Reverse Engineer CRC Calc (help!)

Hi all,

I have a product i’m trying to simulate an input for.

It takes packets of 8 bytes of data:

  • bytes 0-3 appear to always be 0’s

  • byte 4 is a incremental counter (always increments by a value of 4)

  • bytes 5 & 6 is a 16bit parameter

  • byte 7 appears to be a CRC or similar

I have ~11,000 unique samples of good data to work with.

I’m no mathematician/code-breaker, so have no idea where to start in trying to work out how to calculate that 7th byte.

Some examples of packet data in no particular order:

00 00 00 00 4C 15 31 4E
00 00 00 00 74 15 58 9D
00 00 00 00 1C 00 00 D8
00 00 00 00 B4 0A 1B 95
00 00 00 00 00 00 00 BC
00 00 00 00 38 02 8C 82
00 00 00 00 8C 03 75 C0

Here is the full list of unique values: http://pastebin.com/raw.php?i=ndm4ctmW

Can anyone help me work out that 7th byte???

Thanks!!!

The product will return an error if the 7th byte isnt valid.
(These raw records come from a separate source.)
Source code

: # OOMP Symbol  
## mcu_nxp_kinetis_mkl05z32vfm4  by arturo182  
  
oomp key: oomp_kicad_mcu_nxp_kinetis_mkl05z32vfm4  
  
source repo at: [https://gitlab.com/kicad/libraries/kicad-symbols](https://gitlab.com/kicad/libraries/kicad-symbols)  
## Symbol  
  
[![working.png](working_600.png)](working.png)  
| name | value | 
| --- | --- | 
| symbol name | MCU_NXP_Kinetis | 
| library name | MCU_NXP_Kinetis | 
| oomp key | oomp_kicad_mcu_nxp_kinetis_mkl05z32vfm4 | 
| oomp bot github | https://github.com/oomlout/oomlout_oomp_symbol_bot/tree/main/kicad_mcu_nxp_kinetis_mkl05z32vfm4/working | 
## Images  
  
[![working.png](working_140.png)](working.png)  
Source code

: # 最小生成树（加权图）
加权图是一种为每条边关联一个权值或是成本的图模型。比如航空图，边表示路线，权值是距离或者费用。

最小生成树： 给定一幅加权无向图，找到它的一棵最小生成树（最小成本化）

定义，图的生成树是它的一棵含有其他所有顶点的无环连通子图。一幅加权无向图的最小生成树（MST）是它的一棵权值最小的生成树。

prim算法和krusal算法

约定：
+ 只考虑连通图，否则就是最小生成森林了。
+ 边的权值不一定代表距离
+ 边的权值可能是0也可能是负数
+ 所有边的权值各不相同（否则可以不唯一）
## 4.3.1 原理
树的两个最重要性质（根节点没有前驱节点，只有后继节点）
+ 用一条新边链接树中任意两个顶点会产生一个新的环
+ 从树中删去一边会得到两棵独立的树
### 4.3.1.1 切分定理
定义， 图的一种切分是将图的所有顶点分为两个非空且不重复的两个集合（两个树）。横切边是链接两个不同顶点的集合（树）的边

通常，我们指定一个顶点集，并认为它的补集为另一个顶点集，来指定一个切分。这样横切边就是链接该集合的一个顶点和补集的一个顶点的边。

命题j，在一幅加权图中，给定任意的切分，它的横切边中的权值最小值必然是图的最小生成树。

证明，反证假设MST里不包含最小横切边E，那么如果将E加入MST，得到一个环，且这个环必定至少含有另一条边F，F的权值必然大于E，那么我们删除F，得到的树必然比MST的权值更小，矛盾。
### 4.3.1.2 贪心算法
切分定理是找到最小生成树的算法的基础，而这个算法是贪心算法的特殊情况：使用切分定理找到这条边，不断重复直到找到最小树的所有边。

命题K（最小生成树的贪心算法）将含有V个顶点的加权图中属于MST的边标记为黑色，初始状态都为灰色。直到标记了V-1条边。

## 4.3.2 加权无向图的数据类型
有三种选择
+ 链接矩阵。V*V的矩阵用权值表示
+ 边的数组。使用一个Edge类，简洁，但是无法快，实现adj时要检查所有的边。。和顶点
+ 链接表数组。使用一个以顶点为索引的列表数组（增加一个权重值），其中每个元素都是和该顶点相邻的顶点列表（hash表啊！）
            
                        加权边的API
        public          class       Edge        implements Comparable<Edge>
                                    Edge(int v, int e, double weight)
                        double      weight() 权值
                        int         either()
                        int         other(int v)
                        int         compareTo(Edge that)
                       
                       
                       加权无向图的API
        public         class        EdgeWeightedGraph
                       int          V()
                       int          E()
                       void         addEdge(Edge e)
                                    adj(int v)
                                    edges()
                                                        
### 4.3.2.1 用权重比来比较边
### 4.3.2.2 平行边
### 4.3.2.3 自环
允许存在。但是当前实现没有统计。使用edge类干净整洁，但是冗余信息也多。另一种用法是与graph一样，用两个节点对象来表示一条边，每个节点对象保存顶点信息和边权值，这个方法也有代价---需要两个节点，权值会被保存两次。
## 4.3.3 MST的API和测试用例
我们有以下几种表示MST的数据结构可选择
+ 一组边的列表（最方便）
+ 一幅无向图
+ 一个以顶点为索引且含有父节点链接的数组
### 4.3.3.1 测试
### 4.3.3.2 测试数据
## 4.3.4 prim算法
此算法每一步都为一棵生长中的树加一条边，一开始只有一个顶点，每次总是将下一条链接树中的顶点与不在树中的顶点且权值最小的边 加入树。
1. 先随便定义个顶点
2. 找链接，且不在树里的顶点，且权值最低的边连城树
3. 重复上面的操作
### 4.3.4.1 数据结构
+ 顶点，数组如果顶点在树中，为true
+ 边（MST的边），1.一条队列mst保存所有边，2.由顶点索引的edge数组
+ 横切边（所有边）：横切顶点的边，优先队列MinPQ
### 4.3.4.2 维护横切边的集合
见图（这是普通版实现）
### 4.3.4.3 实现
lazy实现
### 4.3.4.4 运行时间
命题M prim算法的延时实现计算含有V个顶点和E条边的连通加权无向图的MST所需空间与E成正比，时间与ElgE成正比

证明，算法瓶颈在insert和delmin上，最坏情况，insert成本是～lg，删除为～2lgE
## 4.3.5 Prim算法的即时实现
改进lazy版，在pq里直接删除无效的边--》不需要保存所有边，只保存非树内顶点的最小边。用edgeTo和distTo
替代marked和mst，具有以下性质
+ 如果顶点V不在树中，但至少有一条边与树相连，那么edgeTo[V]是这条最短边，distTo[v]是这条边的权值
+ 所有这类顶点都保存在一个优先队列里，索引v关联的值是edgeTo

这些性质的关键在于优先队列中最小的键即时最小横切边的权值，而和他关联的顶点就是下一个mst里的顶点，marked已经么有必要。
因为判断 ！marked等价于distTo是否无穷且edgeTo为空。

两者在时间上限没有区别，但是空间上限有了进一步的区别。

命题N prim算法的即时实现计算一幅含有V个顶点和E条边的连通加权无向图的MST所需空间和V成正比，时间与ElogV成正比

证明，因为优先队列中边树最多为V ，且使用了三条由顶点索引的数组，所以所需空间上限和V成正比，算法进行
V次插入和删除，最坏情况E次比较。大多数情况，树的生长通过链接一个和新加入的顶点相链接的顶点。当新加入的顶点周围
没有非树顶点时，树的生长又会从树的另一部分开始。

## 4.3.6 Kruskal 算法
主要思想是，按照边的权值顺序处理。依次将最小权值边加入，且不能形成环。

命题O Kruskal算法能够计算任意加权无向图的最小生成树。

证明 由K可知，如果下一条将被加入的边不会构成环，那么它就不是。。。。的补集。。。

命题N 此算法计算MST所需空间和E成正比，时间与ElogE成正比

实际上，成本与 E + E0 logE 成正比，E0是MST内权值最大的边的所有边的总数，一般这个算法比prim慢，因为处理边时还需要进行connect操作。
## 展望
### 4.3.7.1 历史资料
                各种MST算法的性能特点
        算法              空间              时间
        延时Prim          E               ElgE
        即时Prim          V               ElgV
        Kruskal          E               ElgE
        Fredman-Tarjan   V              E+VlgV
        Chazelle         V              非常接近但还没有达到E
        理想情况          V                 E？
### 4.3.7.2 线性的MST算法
Ive tried setting bytes 0-3 to a value of 1 one by one, while keeping 4-7 at a good known value (00 00 00 BC).

Setting bytes 0-3 does return an error, so im guessing that bytes 0-3 are used in the CRC calculation.

If i can’t find a valid calculation for that 7th byte, i i think i can brute force this.

If i send a code with a bad 7th byte, i get an error returned 3 sec later.

So it’ll take a max of 12min to find the valid 7th byte for a packet.

I think byte 4 can always be 0, and i don’t need the accuracy of 16bits for bytes 5-6 (8 will do), so 255*12min = ~20hrs (more like half that) to create a table of values.

Not ideal though.

Solved!

Its a simple checksum :stuck_out_tongue:

0xBC + sum of bytes 0->6

Ok. Wasn’t sure with this line

00 00 00 00 00 00 00 BC

but now guessing this was the big clue.

Good job and thanks for posting the solution.